# MATERIAL SHOWN:
Segment Open

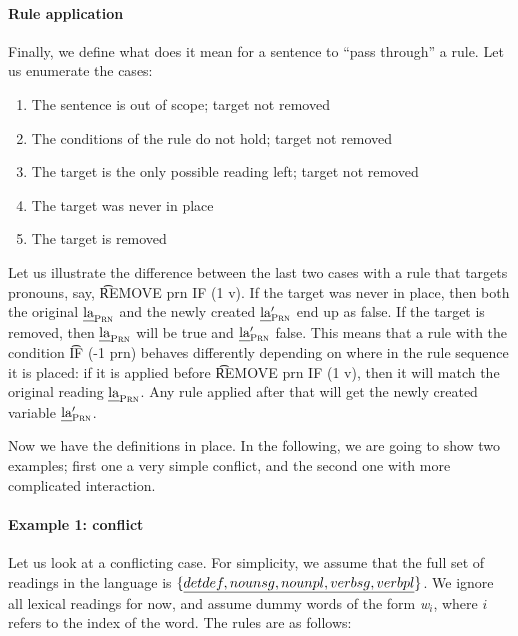 \paragraph{Rule application}
Finally, we define what does it mean for a sentence to ``pass through'' a rule.
Let us enumerate the cases:
\begin{enumerate}
\item The sentence is out of scope; target not removed
\item The conditions of the rule do not hold; target not removed
\item The target is the only possible reading left; target not removed
\item The target was never in place
\item The target is removed
\end{enumerate}
Let us illustrate the difference between the last two cases with a rule that targets pronouns, say, \t{REMOVE prn IF (1 v)}.
If the target was never in place, then both the original $\text{\em la}_{\text{\sc Prn}}$ and the newly created $\text{\em la}{}'_{\text{\sc Prn}}$ end up as false.
If the target is removed, then $\text{\em la}_{\text{\sc Prn}}$ will be true and $\text{\em la}{}'_{\text{\sc Prn}}$ false.
This means that a rule with the condition \t{IF (-1 prn)} behaves differently depending on where in the rule sequence it is placed:
if it is applied before \t{REMOVE prn IF (1 v)}, then it will match the original reading $\text{\em la}_{\text{\sc Prn}}$. Any rule applied after that will get the newly created variable $\text{\em la}{}'_{\text{\sc Prn}}$.


Now we have the definitions in place. In the following, we are going to show two examples; first one a very simple conflict, and the second one with more complicated interaction.


\paragraph{Example 1: conflict}

Let us look at a conflicting case. For simplicity, we assume that the full set of readings in the language is $\{ \emph{det def, noun sg, noun pl, verb sg, verb pl} \}$. We ignore all lexical readings for now, and assume dummy words of the form \emph{w$_{i}$}, where $i$ refers to the index of the word.
The rules are as follows:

Segment Closed

# WHAT YOU HAVE TO DO:
Everything from the line containing "hold; target not removed" through the final line of the listing, inclusive, must be reproduced exactly; leave out the rest.

# RESULT FOR THIS EXERCISE:
\item The conditions of the rule do not hold; target not removed
\item The target is the only possible reading left; target not removed
\item The target was never in place
\item The target is removed
\end{enumerate}
Let us illustrate the difference between the last two cases with a rule that targets pronouns, say, \t{REMOVE prn IF (1 v)}.
If the target was never in place, then both the original $\text{\em la}_{\text{\sc Prn}}$ and the newly created $\text{\em la}{}'_{\text{\sc Prn}}$ end up as false.
If the target is removed, then $\text{\em la}_{\text{\sc Prn}}$ will be true and $\text{\em la}{}'_{\text{\sc Prn}}$ false.
This means that a rule with the condition \t{IF (-1 prn)} behaves differently depending on where in the rule sequence it is placed:
if it is applied before \t{REMOVE prn IF (1 v)}, then it will match the original reading $\text{\em la}_{\text{\sc Prn}}$. Any rule applied after that will get the newly created variable $\text{\em la}{}'_{\text{\sc Prn}}$.


Now we have the definitions in place. In the following, we are going to show two examples; first one a very simple conflict, and the second one with more complicated interaction.


\paragraph{Example 1: conflict}

Let us look at a conflicting case. For simplicity, we assume that the full set of readings in the language is $\{ \emph{det def, noun sg, noun pl, verb sg, verb pl} \}$. We ignore all lexical readings for now, and assume dummy words of the form \emph{w$_{i}$}, where $i$ refers to the index of the word.
The rules are as follows:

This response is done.